Bóvedas de acero (6 page)

Read Bóvedas de acero Online

Authors: Isaac Asimov

Tags: #ciencia ficción

BOOK: Bóvedas de acero
10.76Mb size Format: txt, pdf, ePub

–En mi departamento poseemos un lavabo.

Lo dijo con gran indiferencia, pues comprendió que cualquier petulancia se perdería con un robot.

–Muchas gracias por tu atención. Sin embargo, creo que será preferible hacer uso de este sitio. Si tengo que vivir con los hombres de la Tierra, mejor será adoptar el mayor número de costumbres y actitudes.

–Entremos, pues. Y escucha, no hables con nadie ni le claves la vista a nadie. Ni una palabra, ni una mirada fija. ¡Es la costumbre!

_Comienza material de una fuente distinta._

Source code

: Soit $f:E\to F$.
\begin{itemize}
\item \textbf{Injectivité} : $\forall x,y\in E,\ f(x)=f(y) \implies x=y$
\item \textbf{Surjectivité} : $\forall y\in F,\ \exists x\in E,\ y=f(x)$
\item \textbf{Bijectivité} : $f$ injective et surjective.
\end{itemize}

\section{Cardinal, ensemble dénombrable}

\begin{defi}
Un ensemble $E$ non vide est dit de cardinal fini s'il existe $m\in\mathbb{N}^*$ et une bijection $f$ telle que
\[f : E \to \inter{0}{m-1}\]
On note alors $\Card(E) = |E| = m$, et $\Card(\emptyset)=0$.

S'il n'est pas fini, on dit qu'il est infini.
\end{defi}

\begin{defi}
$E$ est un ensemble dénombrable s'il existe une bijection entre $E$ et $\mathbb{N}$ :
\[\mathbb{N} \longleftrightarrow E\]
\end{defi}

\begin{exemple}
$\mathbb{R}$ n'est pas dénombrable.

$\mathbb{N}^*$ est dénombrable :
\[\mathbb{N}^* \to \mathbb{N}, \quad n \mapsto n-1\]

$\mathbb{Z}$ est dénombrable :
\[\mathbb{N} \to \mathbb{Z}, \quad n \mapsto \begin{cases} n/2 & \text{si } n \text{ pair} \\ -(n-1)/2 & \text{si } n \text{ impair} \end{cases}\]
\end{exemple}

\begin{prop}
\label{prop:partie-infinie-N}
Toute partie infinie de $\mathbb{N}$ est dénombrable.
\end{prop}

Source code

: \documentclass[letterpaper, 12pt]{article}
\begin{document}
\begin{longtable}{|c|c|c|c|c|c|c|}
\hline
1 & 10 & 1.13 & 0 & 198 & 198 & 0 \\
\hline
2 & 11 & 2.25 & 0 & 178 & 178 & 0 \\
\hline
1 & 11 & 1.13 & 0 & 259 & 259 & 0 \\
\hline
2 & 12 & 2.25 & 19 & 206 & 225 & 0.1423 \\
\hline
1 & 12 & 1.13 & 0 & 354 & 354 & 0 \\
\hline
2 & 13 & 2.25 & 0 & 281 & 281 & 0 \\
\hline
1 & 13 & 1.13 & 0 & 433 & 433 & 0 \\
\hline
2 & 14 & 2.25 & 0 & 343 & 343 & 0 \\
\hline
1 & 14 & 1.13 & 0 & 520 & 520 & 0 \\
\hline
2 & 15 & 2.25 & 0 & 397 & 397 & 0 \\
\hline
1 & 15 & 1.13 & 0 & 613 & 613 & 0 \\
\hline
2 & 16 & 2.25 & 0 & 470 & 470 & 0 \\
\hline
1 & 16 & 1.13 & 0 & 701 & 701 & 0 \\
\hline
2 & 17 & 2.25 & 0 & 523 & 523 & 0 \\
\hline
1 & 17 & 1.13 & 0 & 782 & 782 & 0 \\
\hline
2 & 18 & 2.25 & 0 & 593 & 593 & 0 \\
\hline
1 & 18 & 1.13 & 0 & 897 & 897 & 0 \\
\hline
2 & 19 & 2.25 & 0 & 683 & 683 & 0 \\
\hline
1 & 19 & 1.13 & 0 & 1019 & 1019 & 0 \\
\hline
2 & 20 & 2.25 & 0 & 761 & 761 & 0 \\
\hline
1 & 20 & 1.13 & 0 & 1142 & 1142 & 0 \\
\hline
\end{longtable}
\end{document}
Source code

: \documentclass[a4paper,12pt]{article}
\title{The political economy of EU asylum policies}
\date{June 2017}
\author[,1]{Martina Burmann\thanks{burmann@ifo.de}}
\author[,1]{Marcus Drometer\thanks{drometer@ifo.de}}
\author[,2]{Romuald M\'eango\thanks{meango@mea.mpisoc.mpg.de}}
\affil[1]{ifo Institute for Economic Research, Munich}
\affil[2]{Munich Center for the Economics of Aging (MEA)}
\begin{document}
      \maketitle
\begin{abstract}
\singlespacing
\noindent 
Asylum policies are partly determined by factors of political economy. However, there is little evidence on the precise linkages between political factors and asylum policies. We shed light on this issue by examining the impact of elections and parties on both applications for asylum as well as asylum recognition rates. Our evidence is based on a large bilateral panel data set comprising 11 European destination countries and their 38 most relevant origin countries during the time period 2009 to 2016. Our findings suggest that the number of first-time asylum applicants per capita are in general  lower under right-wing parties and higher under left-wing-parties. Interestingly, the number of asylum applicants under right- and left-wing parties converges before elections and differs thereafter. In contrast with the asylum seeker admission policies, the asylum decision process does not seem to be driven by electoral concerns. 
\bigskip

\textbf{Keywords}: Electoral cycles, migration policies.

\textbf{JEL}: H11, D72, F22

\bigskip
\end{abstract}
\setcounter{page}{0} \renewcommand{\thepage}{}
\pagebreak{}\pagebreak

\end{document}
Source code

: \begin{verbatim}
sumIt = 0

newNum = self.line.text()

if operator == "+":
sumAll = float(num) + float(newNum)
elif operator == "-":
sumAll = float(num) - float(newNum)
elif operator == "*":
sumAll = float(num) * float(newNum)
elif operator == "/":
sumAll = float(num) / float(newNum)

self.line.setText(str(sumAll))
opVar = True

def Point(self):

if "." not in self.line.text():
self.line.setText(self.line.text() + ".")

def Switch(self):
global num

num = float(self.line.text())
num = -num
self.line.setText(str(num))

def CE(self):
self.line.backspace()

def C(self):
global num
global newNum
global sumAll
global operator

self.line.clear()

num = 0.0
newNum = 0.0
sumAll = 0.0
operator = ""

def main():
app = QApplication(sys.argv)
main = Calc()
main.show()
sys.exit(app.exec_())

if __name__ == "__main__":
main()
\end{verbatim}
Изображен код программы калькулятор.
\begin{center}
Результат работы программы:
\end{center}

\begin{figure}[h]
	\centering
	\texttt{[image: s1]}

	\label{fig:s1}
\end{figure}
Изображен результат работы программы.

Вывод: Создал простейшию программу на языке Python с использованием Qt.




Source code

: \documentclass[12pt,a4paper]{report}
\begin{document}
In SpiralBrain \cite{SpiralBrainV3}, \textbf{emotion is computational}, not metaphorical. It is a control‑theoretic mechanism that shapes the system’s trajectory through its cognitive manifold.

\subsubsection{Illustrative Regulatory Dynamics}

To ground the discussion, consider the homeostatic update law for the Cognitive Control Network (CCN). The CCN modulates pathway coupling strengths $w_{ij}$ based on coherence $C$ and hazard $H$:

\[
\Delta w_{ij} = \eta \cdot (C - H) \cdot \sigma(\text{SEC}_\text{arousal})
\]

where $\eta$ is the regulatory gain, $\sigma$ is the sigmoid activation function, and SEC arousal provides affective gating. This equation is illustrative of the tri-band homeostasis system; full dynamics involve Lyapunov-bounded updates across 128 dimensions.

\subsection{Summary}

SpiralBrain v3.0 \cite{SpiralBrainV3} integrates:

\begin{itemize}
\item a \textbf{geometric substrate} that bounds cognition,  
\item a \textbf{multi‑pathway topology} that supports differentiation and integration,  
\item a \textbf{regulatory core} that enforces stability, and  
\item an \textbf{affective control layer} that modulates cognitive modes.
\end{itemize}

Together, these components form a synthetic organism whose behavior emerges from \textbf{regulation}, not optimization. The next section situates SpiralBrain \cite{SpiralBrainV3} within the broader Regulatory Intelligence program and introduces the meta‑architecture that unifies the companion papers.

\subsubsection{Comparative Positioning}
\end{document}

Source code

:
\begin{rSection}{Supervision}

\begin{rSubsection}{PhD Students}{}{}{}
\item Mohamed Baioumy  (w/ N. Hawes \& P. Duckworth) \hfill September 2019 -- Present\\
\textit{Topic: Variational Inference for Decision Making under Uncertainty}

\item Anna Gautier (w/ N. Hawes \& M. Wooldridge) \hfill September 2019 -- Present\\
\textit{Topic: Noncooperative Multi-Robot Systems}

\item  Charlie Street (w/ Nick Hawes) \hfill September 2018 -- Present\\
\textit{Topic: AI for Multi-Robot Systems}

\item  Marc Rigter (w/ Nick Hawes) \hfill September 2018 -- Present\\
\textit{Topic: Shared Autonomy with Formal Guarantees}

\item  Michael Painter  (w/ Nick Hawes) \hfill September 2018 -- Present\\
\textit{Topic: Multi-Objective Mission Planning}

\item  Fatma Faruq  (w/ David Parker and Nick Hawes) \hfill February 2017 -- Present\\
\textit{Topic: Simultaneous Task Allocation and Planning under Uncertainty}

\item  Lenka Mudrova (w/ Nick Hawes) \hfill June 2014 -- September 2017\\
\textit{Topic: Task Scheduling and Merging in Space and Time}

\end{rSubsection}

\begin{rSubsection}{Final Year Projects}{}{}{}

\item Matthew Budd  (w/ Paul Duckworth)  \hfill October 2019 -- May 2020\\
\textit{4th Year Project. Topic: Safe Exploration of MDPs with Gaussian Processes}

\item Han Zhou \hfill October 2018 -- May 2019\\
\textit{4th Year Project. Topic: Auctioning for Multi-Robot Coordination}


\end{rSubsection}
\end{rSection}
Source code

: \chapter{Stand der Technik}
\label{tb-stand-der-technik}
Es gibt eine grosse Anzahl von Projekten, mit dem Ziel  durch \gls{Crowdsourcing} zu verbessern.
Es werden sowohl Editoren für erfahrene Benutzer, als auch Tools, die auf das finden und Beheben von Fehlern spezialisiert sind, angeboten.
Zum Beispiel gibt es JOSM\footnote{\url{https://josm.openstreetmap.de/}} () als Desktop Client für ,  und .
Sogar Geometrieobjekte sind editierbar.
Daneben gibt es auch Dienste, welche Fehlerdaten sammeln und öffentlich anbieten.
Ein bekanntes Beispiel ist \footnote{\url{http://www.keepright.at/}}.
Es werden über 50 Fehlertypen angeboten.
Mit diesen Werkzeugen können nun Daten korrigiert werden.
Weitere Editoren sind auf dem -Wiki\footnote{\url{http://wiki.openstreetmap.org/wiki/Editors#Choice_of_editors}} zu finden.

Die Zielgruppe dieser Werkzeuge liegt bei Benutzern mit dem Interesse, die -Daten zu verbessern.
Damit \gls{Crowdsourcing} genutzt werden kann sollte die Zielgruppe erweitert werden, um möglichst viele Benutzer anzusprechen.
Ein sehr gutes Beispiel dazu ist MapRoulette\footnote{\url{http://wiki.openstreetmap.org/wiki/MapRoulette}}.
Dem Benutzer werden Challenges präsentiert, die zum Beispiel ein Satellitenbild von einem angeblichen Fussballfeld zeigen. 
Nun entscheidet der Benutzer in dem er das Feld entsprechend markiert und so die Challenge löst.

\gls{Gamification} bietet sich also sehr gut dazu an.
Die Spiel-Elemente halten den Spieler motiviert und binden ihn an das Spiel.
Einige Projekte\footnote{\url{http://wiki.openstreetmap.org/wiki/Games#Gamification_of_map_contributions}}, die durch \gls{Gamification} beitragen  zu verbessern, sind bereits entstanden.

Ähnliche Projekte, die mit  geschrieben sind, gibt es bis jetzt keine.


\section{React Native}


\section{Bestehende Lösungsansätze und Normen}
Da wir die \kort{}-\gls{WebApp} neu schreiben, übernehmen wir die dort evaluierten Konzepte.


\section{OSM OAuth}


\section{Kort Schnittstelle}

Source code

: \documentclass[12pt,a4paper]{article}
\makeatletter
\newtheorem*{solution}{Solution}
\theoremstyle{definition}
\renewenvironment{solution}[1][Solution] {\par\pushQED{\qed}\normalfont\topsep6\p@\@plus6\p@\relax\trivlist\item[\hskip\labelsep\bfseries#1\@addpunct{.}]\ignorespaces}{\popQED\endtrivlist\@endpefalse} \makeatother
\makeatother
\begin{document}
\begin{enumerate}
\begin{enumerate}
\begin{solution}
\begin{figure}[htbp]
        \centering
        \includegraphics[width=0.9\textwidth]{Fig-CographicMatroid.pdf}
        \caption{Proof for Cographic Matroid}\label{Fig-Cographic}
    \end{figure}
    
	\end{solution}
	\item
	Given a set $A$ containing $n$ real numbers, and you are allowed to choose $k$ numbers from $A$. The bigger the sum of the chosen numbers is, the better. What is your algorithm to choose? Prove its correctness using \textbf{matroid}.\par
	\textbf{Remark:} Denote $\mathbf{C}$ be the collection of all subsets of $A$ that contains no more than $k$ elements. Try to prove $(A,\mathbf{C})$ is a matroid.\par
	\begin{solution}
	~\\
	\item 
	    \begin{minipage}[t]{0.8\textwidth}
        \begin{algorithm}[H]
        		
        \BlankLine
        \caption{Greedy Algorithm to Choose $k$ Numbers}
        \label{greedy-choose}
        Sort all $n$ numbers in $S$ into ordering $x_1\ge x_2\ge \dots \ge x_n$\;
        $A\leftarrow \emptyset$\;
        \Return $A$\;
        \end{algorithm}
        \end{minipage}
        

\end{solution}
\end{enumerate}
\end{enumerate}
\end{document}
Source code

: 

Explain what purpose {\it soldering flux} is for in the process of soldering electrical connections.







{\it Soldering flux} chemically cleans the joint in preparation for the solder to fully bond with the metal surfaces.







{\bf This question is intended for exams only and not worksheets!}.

Soslayo en torno con rapidez y mirada pudorosa, alarmado por si alguien había escuchado su propia conversación. Afortunadamente, ni un alma se veía en el antecorredor.

Siguieron a lo largo de todo él, sintiéndose vagamente sucio, más allá de los cuartos comunales a los compartimientos privados. Se preguntó cómo se las arreglaría si le cancelaban sus privilegios.

R. Daneel aguardaba con paciencia cuando Baley volvió con el cuerpo bien frotado, la ropa interior limpia, una camisa recién planchada y, en general, con una sensación de mayor comodidad.

–¿Ninguna dificultad? –preguntó Baley en cuanto estuvieron en el exterior y pudieron hablar con libertad.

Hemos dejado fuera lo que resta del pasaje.